Federico Valverde marcou de pênalti depois que o Uruguai recebeu o último pênalti

Além disso, foram escolhas muito escassas. Foden estava tão desesperado para pegar a bola que caiu cada vez mais fundo. Ele trabalhou duro e fez o seu melhor para orquestrar o jogo, mas nunca encontrou espaço nas entrelinhas para causar o dano que é capaz quando está no seu melhor.

Para surpresa de ninguém, Valverde, autor de um estupendo hat-trick no jogo de ida das oitavas de final da Liga dos Campeões entre o Real Madrid e o Manchester City, foi o melhor jogador em campo nos primeiros 45 minutos. Era uma barra baixa.

Jordan Henderson estava isento dessas críticas. Capitão da Inglaterra naquela noite, ele teve um desempenho limpo, ocupado e eficiente e provou mais uma vez que será o reserva favorito de Tuchel na seleção para a Copa do Mundo. Ele foi substituído no intervalo por Adam Wharton, com seu trabalho cumprido.

Inglaterra 1-1 Uruguai: FATOS DO JOGO

Inglaterra (4-1-4-1): Trafford, Spence (Hall), Maguire, Tomori (White), Livramento, Henderson (Wharton), Rashford (Barnes), Garner (Mainoo), Foden (Palmer), Madueke (Bowen), Solanke (Calvert-Lewin)

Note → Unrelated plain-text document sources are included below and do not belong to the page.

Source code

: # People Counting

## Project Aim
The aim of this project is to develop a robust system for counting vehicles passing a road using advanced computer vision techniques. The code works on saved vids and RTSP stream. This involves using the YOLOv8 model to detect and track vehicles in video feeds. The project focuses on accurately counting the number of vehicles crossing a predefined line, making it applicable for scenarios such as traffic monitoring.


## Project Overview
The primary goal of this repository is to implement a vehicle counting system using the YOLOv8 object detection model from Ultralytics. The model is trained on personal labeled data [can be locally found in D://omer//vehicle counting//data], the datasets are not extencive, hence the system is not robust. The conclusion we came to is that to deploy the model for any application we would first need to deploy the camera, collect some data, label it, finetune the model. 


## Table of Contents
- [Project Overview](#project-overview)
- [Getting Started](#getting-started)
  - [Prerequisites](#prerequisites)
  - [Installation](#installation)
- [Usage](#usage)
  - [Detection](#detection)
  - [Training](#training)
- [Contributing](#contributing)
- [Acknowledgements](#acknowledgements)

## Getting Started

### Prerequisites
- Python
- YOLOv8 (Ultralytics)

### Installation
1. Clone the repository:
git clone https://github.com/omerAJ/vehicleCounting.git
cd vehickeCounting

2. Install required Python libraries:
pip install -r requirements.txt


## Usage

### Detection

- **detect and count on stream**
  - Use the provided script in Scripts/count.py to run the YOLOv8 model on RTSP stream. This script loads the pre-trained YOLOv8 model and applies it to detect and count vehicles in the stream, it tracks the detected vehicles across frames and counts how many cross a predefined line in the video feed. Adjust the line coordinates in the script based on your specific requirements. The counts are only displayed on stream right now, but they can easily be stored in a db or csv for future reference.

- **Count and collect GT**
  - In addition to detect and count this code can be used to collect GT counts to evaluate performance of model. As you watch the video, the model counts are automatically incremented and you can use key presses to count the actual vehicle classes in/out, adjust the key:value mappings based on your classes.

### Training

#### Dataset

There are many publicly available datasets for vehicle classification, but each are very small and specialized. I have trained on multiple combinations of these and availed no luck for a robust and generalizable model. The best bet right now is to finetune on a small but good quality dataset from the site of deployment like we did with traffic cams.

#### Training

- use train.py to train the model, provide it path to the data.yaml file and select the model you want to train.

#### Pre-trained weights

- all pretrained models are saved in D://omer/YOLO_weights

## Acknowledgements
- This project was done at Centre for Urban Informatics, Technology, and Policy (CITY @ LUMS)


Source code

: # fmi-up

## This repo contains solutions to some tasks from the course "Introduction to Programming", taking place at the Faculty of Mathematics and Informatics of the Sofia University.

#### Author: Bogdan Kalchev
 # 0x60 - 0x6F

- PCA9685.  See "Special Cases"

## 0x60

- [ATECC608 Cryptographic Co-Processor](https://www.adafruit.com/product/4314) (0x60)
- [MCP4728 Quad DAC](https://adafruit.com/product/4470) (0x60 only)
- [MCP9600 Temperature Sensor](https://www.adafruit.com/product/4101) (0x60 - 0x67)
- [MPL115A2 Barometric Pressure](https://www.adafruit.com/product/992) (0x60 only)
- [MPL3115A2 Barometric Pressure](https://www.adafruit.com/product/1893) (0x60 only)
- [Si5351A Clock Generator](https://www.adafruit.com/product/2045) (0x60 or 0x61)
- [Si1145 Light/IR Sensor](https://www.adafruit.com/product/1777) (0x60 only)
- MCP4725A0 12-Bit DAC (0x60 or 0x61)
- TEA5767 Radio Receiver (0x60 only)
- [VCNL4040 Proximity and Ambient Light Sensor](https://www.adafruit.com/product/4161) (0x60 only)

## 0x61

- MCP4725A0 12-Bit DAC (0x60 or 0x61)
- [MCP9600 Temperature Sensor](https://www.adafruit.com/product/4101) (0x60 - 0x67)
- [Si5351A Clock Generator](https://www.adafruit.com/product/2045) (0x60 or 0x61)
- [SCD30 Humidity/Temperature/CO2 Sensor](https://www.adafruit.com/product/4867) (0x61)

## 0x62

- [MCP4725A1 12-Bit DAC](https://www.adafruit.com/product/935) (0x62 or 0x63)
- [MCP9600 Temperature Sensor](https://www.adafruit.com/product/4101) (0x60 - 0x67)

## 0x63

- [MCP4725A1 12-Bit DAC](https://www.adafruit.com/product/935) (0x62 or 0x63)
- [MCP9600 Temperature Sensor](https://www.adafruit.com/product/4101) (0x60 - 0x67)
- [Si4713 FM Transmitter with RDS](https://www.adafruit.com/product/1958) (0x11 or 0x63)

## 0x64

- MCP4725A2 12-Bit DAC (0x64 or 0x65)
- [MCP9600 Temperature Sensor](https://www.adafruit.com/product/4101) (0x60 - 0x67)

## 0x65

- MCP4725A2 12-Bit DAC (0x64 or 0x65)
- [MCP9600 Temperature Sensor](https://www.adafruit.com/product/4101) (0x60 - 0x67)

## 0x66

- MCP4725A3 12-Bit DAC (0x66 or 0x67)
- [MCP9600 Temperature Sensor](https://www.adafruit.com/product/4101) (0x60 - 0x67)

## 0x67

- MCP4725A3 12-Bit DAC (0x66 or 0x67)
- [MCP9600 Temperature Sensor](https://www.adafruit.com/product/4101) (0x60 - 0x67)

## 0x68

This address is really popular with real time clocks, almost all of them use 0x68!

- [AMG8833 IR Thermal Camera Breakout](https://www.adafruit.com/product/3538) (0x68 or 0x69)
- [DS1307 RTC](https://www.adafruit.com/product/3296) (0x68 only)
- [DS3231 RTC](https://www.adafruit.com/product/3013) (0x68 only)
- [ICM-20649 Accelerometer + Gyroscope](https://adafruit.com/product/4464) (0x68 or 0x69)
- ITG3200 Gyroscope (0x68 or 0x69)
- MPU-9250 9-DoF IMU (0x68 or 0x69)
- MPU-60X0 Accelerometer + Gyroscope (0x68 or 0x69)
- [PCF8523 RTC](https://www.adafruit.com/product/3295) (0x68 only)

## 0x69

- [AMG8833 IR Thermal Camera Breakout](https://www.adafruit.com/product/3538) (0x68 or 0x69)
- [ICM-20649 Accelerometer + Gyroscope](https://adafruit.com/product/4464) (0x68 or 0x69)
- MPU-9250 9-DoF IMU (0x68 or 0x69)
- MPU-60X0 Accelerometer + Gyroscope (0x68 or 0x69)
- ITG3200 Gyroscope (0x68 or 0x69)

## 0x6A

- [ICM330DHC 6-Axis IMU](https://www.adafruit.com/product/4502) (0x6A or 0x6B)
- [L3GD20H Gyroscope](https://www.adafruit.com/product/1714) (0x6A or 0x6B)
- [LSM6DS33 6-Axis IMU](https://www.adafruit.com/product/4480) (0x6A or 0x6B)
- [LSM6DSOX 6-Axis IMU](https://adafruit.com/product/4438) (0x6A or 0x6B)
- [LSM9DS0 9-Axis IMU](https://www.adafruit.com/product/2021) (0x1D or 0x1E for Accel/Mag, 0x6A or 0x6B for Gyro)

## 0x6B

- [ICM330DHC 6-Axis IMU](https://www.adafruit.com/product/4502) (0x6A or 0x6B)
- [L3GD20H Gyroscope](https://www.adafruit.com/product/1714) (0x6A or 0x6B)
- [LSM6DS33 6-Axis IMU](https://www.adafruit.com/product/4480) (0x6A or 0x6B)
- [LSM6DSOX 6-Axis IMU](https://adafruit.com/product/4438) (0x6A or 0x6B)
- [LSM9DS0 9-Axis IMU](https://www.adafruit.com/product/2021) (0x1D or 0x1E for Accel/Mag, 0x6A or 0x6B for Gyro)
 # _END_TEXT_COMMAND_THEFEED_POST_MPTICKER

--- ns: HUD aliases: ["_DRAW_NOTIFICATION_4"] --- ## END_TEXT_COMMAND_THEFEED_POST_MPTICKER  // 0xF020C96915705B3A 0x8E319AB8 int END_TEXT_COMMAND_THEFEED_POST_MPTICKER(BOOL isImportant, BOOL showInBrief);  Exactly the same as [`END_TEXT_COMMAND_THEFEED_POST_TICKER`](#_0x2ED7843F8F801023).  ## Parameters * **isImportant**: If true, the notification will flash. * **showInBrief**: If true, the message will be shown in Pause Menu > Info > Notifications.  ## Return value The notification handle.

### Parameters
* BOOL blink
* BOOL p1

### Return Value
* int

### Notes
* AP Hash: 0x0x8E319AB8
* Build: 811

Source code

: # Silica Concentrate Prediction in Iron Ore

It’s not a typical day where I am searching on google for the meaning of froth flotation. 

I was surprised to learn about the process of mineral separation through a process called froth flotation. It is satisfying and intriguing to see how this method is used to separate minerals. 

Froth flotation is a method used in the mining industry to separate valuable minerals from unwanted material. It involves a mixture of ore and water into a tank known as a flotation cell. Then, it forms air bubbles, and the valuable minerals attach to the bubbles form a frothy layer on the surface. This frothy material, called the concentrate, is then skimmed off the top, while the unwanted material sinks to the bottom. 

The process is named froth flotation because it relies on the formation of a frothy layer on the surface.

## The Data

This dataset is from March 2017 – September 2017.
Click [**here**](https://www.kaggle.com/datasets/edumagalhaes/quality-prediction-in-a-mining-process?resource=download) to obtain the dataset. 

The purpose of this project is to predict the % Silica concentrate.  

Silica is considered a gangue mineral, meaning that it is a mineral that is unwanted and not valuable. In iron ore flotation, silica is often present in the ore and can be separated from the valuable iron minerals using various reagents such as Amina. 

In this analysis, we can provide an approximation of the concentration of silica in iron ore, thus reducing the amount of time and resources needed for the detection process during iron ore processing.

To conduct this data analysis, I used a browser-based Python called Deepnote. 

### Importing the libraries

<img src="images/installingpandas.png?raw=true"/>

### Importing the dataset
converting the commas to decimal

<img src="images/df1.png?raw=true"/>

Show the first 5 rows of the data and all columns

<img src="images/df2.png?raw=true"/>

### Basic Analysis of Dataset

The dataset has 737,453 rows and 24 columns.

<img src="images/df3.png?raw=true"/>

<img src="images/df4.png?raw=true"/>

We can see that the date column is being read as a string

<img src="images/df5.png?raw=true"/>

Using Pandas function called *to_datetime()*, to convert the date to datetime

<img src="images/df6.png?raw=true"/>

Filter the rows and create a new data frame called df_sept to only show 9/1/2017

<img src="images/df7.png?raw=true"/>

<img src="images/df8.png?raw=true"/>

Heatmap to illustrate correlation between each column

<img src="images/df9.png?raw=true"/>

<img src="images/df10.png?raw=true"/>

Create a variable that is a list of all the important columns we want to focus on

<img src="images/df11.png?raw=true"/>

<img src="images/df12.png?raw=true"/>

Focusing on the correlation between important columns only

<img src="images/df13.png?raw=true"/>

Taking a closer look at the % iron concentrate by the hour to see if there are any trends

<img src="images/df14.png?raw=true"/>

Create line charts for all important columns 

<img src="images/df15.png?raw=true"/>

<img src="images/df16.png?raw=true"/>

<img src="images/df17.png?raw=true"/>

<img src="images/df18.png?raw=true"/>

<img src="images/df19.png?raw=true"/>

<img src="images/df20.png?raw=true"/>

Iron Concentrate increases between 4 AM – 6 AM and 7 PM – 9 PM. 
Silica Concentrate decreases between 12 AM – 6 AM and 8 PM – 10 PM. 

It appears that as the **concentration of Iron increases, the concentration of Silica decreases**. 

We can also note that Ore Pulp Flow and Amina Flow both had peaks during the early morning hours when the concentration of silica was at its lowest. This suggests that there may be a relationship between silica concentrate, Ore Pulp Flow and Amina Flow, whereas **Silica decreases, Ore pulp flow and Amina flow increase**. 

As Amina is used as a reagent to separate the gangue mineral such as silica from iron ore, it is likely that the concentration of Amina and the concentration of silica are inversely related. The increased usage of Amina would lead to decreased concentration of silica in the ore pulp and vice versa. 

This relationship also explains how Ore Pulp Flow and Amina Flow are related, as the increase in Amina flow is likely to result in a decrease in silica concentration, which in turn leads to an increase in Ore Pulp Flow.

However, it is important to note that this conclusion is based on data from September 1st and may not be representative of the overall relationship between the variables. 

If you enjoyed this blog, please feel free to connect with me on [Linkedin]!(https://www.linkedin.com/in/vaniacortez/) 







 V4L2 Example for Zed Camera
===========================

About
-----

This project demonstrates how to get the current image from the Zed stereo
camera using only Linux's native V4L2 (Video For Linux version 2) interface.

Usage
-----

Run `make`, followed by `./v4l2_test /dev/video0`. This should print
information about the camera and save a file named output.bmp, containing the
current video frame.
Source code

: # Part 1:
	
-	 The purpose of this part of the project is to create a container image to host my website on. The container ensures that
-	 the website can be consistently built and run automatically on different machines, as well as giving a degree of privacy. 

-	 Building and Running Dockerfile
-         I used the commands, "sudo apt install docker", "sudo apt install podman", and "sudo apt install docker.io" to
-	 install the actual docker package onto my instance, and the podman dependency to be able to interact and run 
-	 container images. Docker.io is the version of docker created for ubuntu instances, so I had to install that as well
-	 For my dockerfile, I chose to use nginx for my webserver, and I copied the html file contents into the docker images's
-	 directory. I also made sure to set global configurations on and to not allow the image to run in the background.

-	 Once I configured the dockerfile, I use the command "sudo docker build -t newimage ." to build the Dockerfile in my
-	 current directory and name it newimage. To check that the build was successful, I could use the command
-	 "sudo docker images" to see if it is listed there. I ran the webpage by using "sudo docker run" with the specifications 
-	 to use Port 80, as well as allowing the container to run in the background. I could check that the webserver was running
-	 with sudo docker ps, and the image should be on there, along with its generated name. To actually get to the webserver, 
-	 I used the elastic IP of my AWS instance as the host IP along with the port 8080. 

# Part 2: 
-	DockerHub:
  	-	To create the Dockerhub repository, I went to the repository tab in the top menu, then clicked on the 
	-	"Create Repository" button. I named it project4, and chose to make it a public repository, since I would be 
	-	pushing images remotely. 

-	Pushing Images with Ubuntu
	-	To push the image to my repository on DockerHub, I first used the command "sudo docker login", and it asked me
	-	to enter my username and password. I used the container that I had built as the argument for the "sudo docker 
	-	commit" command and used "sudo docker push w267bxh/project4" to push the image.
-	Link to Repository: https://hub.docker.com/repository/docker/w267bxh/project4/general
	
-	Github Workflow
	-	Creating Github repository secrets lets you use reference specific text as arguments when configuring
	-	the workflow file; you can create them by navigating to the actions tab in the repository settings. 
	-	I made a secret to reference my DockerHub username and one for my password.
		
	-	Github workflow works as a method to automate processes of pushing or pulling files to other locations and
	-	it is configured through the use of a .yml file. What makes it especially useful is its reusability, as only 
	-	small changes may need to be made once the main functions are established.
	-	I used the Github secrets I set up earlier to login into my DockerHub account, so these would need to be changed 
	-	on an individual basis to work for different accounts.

Subs não usados: Ramsdale, Pickford, Steele, Pedras

Reservado: Branco

Meta: Branco (81′)

Gerente: Thomas Tuchel

Uruguai (4-4-1-1): Muslera, Varela, Araujo, Olivera (Sanabria), Piquerez (Gimenez), Canobbio (Rodriguez), Valverde, Ugarte (Martinez), Araujo (Pellistri), Arrascaeta Nunez, Aguirre (Vinas)

Subs não usados: Rochet, Mele, Cáceres, Vina, Rodriguez, De la Cruz, Rodriguez, Torres, Fonseca

Reservado: Ugarte

Meta: Valverde (90+4′, caneta)

Gerente: Marcelo Bielsa

Referência: Sven Jablonski

O segundo tempo de Foden começou preocupante quando ele se esticou para a bola e foi eliminado por uma entrada estrondosa de Ronald Araujo. Araujo recebeu a bola de forma limpa, mas seu ímpeto fez com que a bota direita acertasse o pé e o tornozelo de Foden. O árbitro nem cometeu falta. Na linha lateral, Tuchel estava apoplético de raiva.

Araujo teve sorte de escapar do cartão vermelho. Foden voltou mancando ao campo após um atraso e conseguiu uma corrida e um chute errado, mas aos dez minutos do segundo tempo ele foi substituído por Cole Palmer. Foden caminhou com cautela até a linha lateral e recebeu um abraço consolador de Tuchel no caminho de volta ao banco.

Há uma sugestão de que Palmer e Foden estão agora competindo por uma vaga na posição de meio-campista criativo, visto que Rogers e Bellingham, e provavelmente Eze também, estão à frente de ambos na hierarquia de Tuchel.

Se for esse o caso, Palmer causou mais impressão. Na verdade, foi culpa dele que a Inglaterra finalmente criou uma chance clara a 20 minutos do fim. Palmer sofreu falta na entrada da área uruguaia e, quando cobrou a falta, Dominic Calvert-Lewin acertou o gol sem marcação a seis metros de distância e de alguma forma conseguiu desviar para o lado.

A Inglaterra parecia ter vencido a partida quando um escanteio de Palmer passou para White no poste mais distante, mas White acertou em cheio em Federico Vinas e Valverde marcou o pênalti.